Physicians need to support public health workers
by Stephen J. Grindel, DO —
While growing up in the ’60s, I would hear every night on television about the Vietnam War. These war stories ran daily from my childhood through adolescence. It was not news to me; it was the same story every day. I became numb to the reality of war.
Fast-forward 50 years, and we face a similar white-noise situation with the lead story on the nightly news: the coronavirus pandemic. “COVID, COVID, COVID” is all we seem to hear in the news, which causes some people to stop paying attention. Some are tired of the isolation and the mandates and are growing frustrated. Others have bought into conspiracy theories and hoaxes about the virus, masks and vaccines. Far too many people are taking out their fears and frustrations on public health workers.
During this crucial time, we need to support and laud our public health officers for the exceptional work they are doing under extremely stressful conditions. I wish to thank those at the state and local level – especially Sedgwick County Health Officer Garold Minns, MD – for all their efforts to save lives in Kansas. Many of them have been publicly criticized and personally threatened for doing their job. It is sad but not a surprise that 15% of all public health officers in Kansas have resigned.
We in the Medical Society can support our public health officials and help cut through the white noise. We need to take their message into our own practices and into our daily living by our actions and words. Each of us has considerable influence on the public regarding health issues. We need to emphasize the need for mask wearing, social distancing, handwashing and limiting social gatherings. The public will be watching how we handle the coronavirus pandemic.
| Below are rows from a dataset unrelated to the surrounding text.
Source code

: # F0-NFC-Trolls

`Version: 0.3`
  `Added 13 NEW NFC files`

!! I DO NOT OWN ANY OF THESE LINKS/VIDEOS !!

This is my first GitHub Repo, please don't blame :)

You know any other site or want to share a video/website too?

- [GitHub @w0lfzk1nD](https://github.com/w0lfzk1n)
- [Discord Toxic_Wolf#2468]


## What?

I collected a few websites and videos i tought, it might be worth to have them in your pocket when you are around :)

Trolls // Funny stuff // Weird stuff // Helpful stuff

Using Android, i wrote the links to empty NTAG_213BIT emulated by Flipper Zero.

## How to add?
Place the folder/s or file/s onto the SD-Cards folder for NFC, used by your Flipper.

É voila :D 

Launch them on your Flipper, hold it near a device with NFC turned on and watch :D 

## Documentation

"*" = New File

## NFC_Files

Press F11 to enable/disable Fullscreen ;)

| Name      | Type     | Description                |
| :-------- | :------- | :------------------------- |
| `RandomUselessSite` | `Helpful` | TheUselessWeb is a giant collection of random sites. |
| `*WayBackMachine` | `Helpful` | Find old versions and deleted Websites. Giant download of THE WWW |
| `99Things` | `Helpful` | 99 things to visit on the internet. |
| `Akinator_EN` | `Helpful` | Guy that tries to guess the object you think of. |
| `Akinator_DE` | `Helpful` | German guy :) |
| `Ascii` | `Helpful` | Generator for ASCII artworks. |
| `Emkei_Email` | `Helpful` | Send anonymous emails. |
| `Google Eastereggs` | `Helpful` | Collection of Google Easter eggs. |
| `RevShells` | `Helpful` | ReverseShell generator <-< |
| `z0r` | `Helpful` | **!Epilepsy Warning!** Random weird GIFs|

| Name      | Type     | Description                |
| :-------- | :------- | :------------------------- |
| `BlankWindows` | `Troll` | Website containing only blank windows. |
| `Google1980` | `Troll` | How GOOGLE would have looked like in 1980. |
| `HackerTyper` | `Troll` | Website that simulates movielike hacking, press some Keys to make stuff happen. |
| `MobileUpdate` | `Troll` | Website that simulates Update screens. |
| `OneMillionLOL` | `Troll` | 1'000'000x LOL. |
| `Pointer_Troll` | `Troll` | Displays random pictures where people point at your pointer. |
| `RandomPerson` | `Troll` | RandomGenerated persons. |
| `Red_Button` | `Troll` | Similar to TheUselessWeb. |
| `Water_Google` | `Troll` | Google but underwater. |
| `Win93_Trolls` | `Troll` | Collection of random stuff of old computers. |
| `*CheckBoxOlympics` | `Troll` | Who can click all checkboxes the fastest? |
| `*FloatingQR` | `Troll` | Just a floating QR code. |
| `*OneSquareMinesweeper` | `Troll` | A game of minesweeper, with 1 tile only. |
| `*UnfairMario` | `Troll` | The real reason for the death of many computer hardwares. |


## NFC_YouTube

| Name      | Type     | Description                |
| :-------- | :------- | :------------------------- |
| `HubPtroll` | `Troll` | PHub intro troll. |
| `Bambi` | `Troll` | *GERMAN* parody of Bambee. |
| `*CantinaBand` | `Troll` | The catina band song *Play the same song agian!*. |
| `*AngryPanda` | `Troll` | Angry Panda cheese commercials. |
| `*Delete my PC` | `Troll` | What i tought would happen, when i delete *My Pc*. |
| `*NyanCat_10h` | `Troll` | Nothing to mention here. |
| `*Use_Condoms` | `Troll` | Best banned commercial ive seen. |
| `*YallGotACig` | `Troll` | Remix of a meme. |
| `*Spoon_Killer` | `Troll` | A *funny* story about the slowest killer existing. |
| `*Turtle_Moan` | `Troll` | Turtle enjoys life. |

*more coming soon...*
According to a recent JAMA article, the federal government undermined science and sent conflicting messages to the public, in addition to politicizing public health, which is causing social distrust. As leaders in the medical community, we must emphasize science and facts regarding COVID-19. We may wish to help educate with posters or informational handouts. The Medical Society produced public service TV commercials with some of our members talking about the importance of following public health guidance. Another method of informing the public is through social media.
A JAMA article last month said that “misinformation is a public health crisis.” We must all dispel the myths regarding the coronavirus and support the work of the public health officers in our area. This is the most rapid method of controlling the coronavirus and stabilizing our society.